Ovviamente la discussione non nasce lì e tanto meno si ferma lì. L’idea che la tecnologia occhiuta vada a incidere sui risultati della strada continuerà a sollevare applausi e obiezioni da qui all’eternità. Di certo, il fascino del dibattito non sta tanto nel singolo episodio, Viviani scorretto sì Viviani scorretto no: da questo punto di vista, ciascuno resta sempre della sua opinione. Il vero nocciolo resta sempre quello più generale e più alto, cioè: il Var deve avere potere assoluto, intervenire quando e come vuole, in tribunale direbbero procedere d’ufficio, oppure deve entrare in gioco solo su richiesta, quando una delle parti in gioco solleva il dubbio?
Concretamente, la discussione è già finita, perché il ciclismo ha scelto decisamente la prima soluzione, cioè Var autonomo e indipendente, pronto a intervenire in qualunque momento e su qualunque situazione. Ma il tema affascinante resta: è giusto o è sbagliato? Meglio: è adeguato o è eccessivo, posizione equa o troppo invadente?
Personalmente, parto da un presupposto: l’occhio umano è limitato e fallibile. Il suo campo visivo non permette di coprire tutta la realtà. Tanto meno in una corsa. Men che meno in una corsa. Allora: anche se può sembrare un po’ frustrante, persino poco romantico, io dico grazie a qualunque mezzo artificiale che ci aiuti a essere meno imprecisi, meno approssimativi, meno erronei. Dunque, benvenuto il Var. O sua sorella la Var, a seconda di come vogliamo chiamare i rampolli della famiglia Replay.
Accolto con un caloroso benvenuto il potente mezzo elettronico, si passa al punto due: deve intervenire solo su richiesta, come un commensale molesto e invadente, oppure deve muoversi sempre e comunque, a prescindere dalle nostre sollecitazioni? I casi reali pongono spessissimo questo dilemma. Quello di Viviani è lì a dimostrarlo. Dopo la volata, nessuno dice niente. Nessuna protesta. La vittima Moschetti incassa e torna in albergo serenamente, addirittura si arriva al punto che il vincitore a tavolino Gaviria scagiona il colpevole, scusandosi di avergli portato via una giusta vittoria. È un caso estremo, il caso ideale per ragionare: giusto o non giusto che il Var si immischi anche senza che nessuno sollevi il dubbio? Senza che nessuno protesti?
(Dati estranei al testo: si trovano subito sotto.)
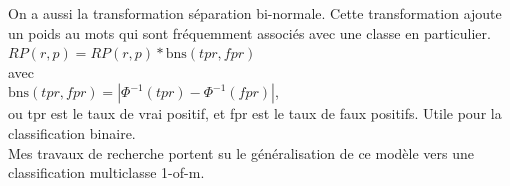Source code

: \begin{frame}[t]
	
	On a aussi la transformation séparation bi-normale. Cette transformation ajoute un poids au mots qui sont fréquemment associés avec une classe en particulier. \\
	$RP(r, p) = RP(r, p) * \textrm{bns}(tpr, fpr)$\\
	avec\\
	$\textrm{bns}(tpr, fpr) = |\Phi^{-1}(tpr) - \Phi^{-1}(fpr)| $,\\
	ou tpr est le taux de vrai positif, et fpr est le taux de faux positifs. Utile pour la classification binaire. \\
	
	Mes travaux de recherche portent su le généralisation de ce modèle vers une classification multiclasse 1-of-m.
	
\end{frame}




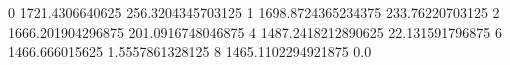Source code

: 0 1721.4306640625 256.3204345703125
1 1698.8724365234375 233.76220703125
2 1666.201904296875 201.0916748046875
4 1487.2418212890625 22.131591796875
6 1466.666015625 1.5557861328125
8 1465.1102294921875 0.0
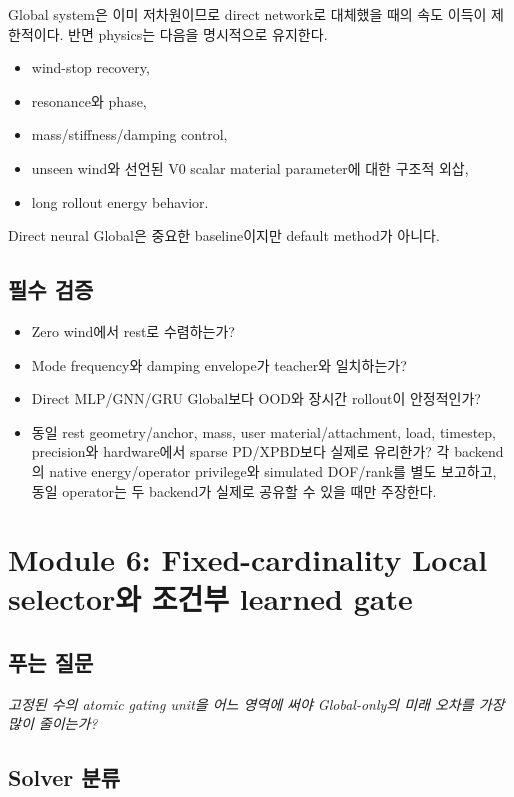 \documentclass[11pt,a4paper]{article}
\begin{document}
Global system은 이미 저차원이므로 direct network로 대체했을 때의 속도 이득이 제한적이다.
반면 physics는 다음을 명시적으로 유지한다.

\begin{itemize}[leftmargin=1.5em]
  \item wind-stop recovery,
  \item resonance와 phase,
  \item mass/stiffness/damping control,
  \item unseen wind와 선언된 V0 scalar material parameter에 대한 구조적 외삽,
  \item long rollout energy behavior.
\end{itemize}

Direct neural Global은 중요한 baseline이지만 default method가 아니다.

\subsection*{필수 검증}

\begin{itemize}[leftmargin=1.5em]
  \item Zero wind에서 rest로 수렴하는가?
  \item Mode frequency와 damping envelope가 teacher와 일치하는가?
  \item Direct MLP/GNN/GRU Global보다 OOD와 장시간 rollout이 안정적인가?
  \item 동일 rest geometry/anchor, mass, user material/attachment, load, timestep,
  precision와 hardware에서 sparse PD/XPBD보다 실제로 유리한가?
  각 backend의 native energy/operator privilege와 simulated DOF/rank를 별도 보고하고,
  동일 operator는 두 backend가 실제로 공유할 수 있을 때만 주장한다.
\end{itemize}

\section{Module 6: Fixed-cardinality Local selector와 조건부 learned gate}

\subsection*{푸는 질문}

\emph{고정된 수의 atomic gating unit을 어느 영역에 써야 Global-only의 미래 오차를 가장 많이 줄이는가?}

\subsection*{Solver 분류}
\end{document}
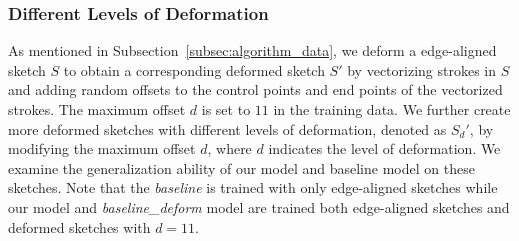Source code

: \subsubsection{Different Levels of Deformation}
As mentioned in Subsection~\ref{subsec:algorithm_data}, we deform a edge-aligned sketch $S$ to obtain a corresponding deformed sketch $S'$ by vectorizing strokes in $S$ and adding random offsets to the control points and end points of the vectorized strokes. The maximum offset $d$ is set to $11$ in the training data. We further create more deformed sketches with different levels of deformation, denoted as $S_d'$, by modifying the maximum offset $d$, where $d$ indicates the level of deformation. We examine the generalization ability of our model and baseline model on these sketches. Note that the \textit{baseline} is trained with only edge-aligned sketches while our model and \textit{baseline\_deform} model are trained both edge-aligned sketches and deformed sketches with $d=11$.

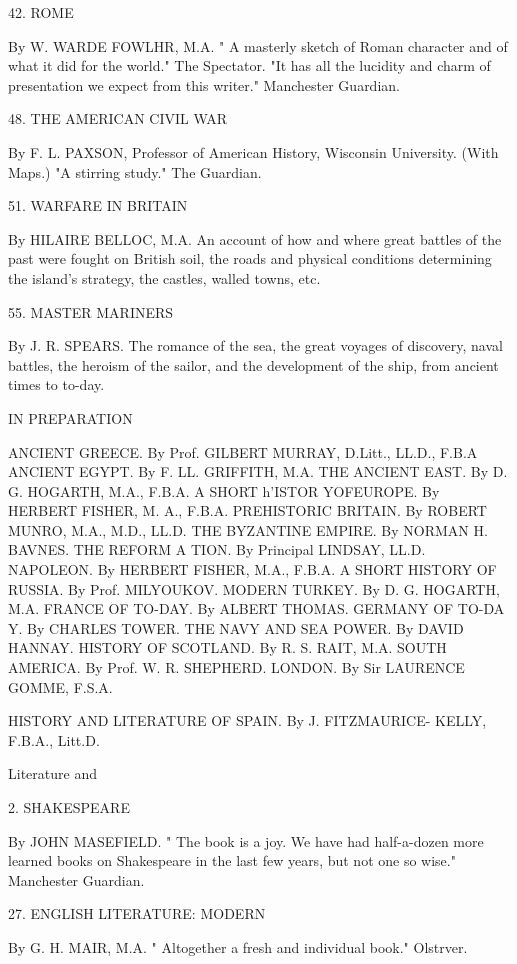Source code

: \documentclass[12pt,leqno]{book}[2005/09/16]
\begin{document}
42. ROME

By W. WARDE FOWLHR, M.A. " A masterly sketch of Roman character and
of what it did for the world." The Spectator. "It has all the lucidity and
charm of presentation we expect from this writer." Manchester Guardian.

48. THE AMERICAN CIVIL WAR

By F. L. PAXSON, Professor of American History, Wisconsin University.
(With Maps.) "A stirring study." The Guardian.

51. WARFARE IN BRITAIN

By HILAIRE BELLOC, M.A. An account of how and where great battles of the
past were fought on British soil, the roads and physical conditions determining
the island's strategy, the castles, walled towns, etc.

55. MASTER MARINERS

By J. R. SPEARS. The romance of the sea, the great voyages of discovery,
naval battles, the heroism of the sailor, and the development of the ship, from
ancient times to to-day.

IN PREPARATION

ANCIENT GREECE. By Prof. GILBERT MURRAY, D.Litt., LL.D., F.B.A
ANCIENT EGYPT. By F. LL. GRIFFITH, M.A.
THE ANCIENT EAST. By D. G. HOGARTH, M.A., F.B.A.
A SHORT h'ISTOR YOFEUROPE. By HERBERT FISHER, M. A., F.B.A.
PREHISTORIC BRITAIN. By ROBERT MUNRO, M.A., M.D., LL.D.
THE BYZANTINE EMPIRE. By NORMAN H. BAVNES.
THE REFORM A TION. By Principal LINDSAY, LL.D.
NAPOLEON. By HERBERT FISHER, M.A., F.B.A.
A SHORT HISTORY OF RUSSIA. By Prof. MILYOUKOV.
MODERN TURKEY. By D. G. HOGARTH, M.A.
FRANCE OF TO-DAY. By ALBERT THOMAS.
GERMANY OF TO-DA Y. By CHARLES TOWER.
THE NAVY AND SEA POWER. By DAVID HANNAY.
HISTORY OF SCOTLAND. By R. S. RAIT, M.A.
SOUTH AMERICA. By Prof. W. R. SHEPHERD.
LONDON. By Sir LAURENCE GOMME, F.S.A.

HISTORY AND LITERATURE OF SPAIN. By J. FITZMAURICE-
KELLY, F.B.A., Litt.D.



Literature and



2. SHAKESPEARE

By JOHN MASEFIELD. " The book is a joy. We have had half-a-dozen more
learned books on Shakespeare in the last few years, but not one so wise."
Manchester Guardian.

27. ENGLISH LITERATURE: MODERN

By G. H. MAIR, M.A. " Altogether a fresh and individual book." Olstrver.
\end{document}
Come ho anticipato, la discussione non si pone più, perché il governo delle bici ha scelto l’intervento d’ufficio, sempre e comunque, senza bisogno di reclami e proteste. Ma è giusto? Conviene davvero sia così? Al capolinea della riflessione, posso solo esprimere la mia dichiarazione di voto: sì. È giusto, conviene sia così. Io non ne posso più di giudici e arbitri che si muovono solo su sollecitazione di piazzate e sceneggiate. Non ne posso più della giustizia che premia chi urla di più. Basta, lasciamolo ad altri settori questo ciarpame. Proviamo ad alzarci dagli umori e dagli interessi umani, affidando alla fredda oggettività di una macchina il potere di assolvere o condannare. Quando c’è, quando è possibile. Perciò, mano libera al Var. I ciclisti devono sapere che è finita la vecchia tradizione, quella per cui il più bravo è il più furbo, più bravo a farla sporca senza farsi beccare. Il Var sempre acceso, sempre presente, sempre pronto è il migliore antidoto al tarocco, dal più grave della carognata in volata al più furbetto del traino in fondo alla corsa.
Poi lo so benissimo da me quale sia il problema restante: anche la macchina, sempre accesa, sempre pronta a intervenire, in tutti i casi, senza richiesta, è guidata comunque da un uomo. Ma questo, per quanto ne so, resterà sempre un problema insolubile. Sull’infallibilità degli uomini io non punterei neanche un cent.